Tantalus a labris sitiens fugientia captat
Flumina.b

Vous, le Boileau des princes, vous le traduisez en un seul;c eh! tant mieux; cela en est bien plus fort et plus énergique. J'aime à vous voir imperatoriam gravitatem.

Ce n'est pas là le style qu'en général on reproche aux Allemands. Or, à présent que j'ai eu l'honneur de vous prouver en passant que vous aviez ce petit avantage sur Boileau, il n'est plus surprenant que je vous dise, monseigneur, en toute humilité, qu'il y a dans votre Épître plusieurs vers que je serais bien glorieux d'avoir faits. V. A. R. entend l'art de s'exprimer autant que celui d'être heureux dans toutes les situations. On dit ici Sa Majesté entièrement rétablie.

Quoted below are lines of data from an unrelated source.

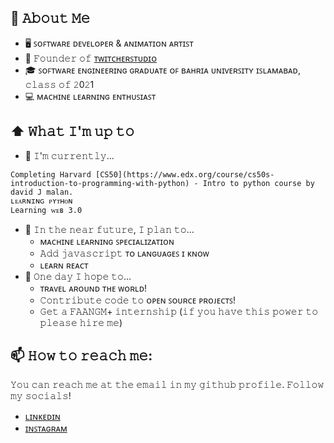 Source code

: 

## :book: 𝙰𝚋𝚘𝚞𝚝 𝙼𝚎
- 🖥 ꜱᴏꜰᴛᴡᴀʀᴇ ᴅᴇᴠᴇʟᴏᴘᴇʀ & ᴀɴɪᴍᴀᴛɪᴏɴ ᴀʀᴛɪꜱᴛ
- 💼 𝙵𝚘𝚞𝚗𝚍𝚎𝚛 𝚘𝚏 [ᴛᴡɪᴛᴄʜᴇʀꜱᴛᴜᴅɪᴏ](https://www.instagram.com/twitcherstudio/)
- 🎓 ꜱᴏꜰᴛᴡᴀʀᴇ ᴇɴɢɪɴᴇᴇʀɪɴɢ ɢʀᴀᴅᴜᴀᴛᴇ ᴏꜰ ʙᴀʜʀɪᴀ ᴜɴɪᴠᴇʀꜱɪᴛʏ ɪꜱʟᴀᴍᴀʙᴀᴅ, 𝚌𝚕𝚊𝚜𝚜 𝚘𝚏 𝟸0𝟸1
- :computer:  ᴍᴀᴄʜɪɴᴇ ʟᴇᴀʀɴɪɴɢ ᴇɴᴛʜᴜꜱɪᴀꜱᴛ


## ⬆ 𝚆𝚑𝚊𝚝 𝙸'𝚖 𝚞𝚙 𝚝𝚘
- 🔨 𝙸'𝚖 𝚌𝚞𝚛𝚛𝚎𝚗𝚝𝚕𝚢...
```ʏᴀᴍʟ
Completing Harvard [CS50](https://www.edx.org/course/cs50s-introduction-to-programming-with-python) - Intro to python course by david J malan. 
ʟᴇᴀʀɴɪɴɢ ᴘʏᴛʜᴏɴ
Learning ᴡᴇʙ 3.0
```


- 🎯 𝙸𝚗 𝚝𝚑𝚎 𝚗𝚎𝚊𝚛 𝚏𝚞𝚝𝚞𝚛𝚎, 𝙸 𝚙𝚕𝚊𝚗 𝚝𝚘...
  - ᴍᴀᴄʜɪɴᴇ ʟᴇᴀʀɴɪɴɢ ꜱᴘᴇᴄɪᴀʟɪᴢᴀᴛɪᴏɴ
  - 𝙰𝚍𝚍 𝚓𝚊𝚟𝚊𝚜𝚌𝚛𝚒𝚙𝚝 ᴛᴏ ʟᴀɴɢᴜᴀɢᴇꜱ ɪ ᴋɴᴏᴡ
  - ʟᴇᴀʀɴ ʀᴇᴀᴄᴛ
- 🤞 𝙾𝚗𝚎 𝚍𝚊𝚢 𝙸 𝚑𝚘𝚙𝚎 𝚝𝚘...
	- ᴛʀᴀᴠᴇʟ ᴀʀᴏᴜɴᴅ ᴛʜᴇ ᴡᴏʀʟᴅ!
	- 𝙲𝚘𝚗𝚝𝚛𝚒𝚋𝚞𝚝𝚎 𝚌𝚘𝚍𝚎 𝚝𝚘 ᴏᴘᴇɴ ꜱᴏᴜʀᴄᴇ ᴘʀᴏᴊᴇᴄᴛꜱ!
	- 𝙶𝚎𝚝 𝚊 𝙵𝙰𝙰𝙽𝙶𝙼+ 𝚒𝚗𝚝𝚎𝚛𝚗𝚜𝚑𝚒𝚙 (𝚒𝚏 𝚢𝚘𝚞 𝚑𝚊𝚟𝚎 𝚝𝚑𝚒𝚜 𝚙𝚘𝚠𝚎𝚛 𝚝𝚘 𝚙𝚕𝚎𝚊𝚜𝚎 𝚑𝚒𝚛𝚎 𝚖𝚎)


## 📫 𝙷𝚘𝚠 𝚝𝚘 𝚛𝚎𝚊𝚌𝚑 𝚖𝚎:
𝚈𝚘𝚞 𝚌𝚊𝚗 𝚛𝚎𝚊𝚌𝚑 𝚖𝚎 𝚊𝚝 𝚝𝚑𝚎 𝚎𝚖𝚊𝚒𝚕 𝚒𝚗 𝚖𝚢 𝚐𝚒𝚝𝚑𝚞𝚋 𝚙𝚛𝚘𝚏𝚒𝚕𝚎. 𝙵𝚘𝚕𝚕𝚘𝚠 𝚖𝚢 𝚜𝚘𝚌𝚒𝚊𝚕𝚜!

* [ʟɪɴᴋᴇᴅɪɴ](https://ᴡᴡᴡ.ʟɪɴᴋᴇᴅɪɴ.ᴄᴏᴍ/ɪɴ/ᴍᴜʜᴀᴍᴍᴀᴅ-ɪʙʀᴀʜɪᴍ-967077155/)
* [ɪɴꜱᴛᴀɢʀᴀᴍ](https://ɪɴꜱᴛᴀɢʀᴀᴍ.ᴄᴏᴍ/ɪʙʀʜɪᴍQᴜʀᴇꜱʜᴀᴇ)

Les vœux de votre cœur vertueux sont exaucés.

Vous direz toujours comme Horace :

Nave ferar magna an parva, ferar unus et idem.d

Les plaisirs, l'amitié, l'étude,
Vous suivront dans la solitude.
Du haut du mont Rémus vous instruirez les rois;
Le véritable trône est partout où vous êtes.
Les arts et les vertus, dans vos douces retraites,


a Boileau dit dans sa quatrième Satire, A M. l'abbé Le Vayer, v. 64 :
     

A grossir un trésor qui ne lui sert de rien.

Après ce vers il y en avait treize autres, que l'auteur a retranchés plus tard :
     

Dites-moi, pauvre esprit, âme basse et vénale,
Ne vous souvient-il point du tourment de Tantale,
Qui, dans le triste état où le ciel l'a réduit,
Meurt de soif au milieu d'un fleuve qui le suit? etc.

b Horace, Satires, liv. I, sat. 1, v. 68 et 69.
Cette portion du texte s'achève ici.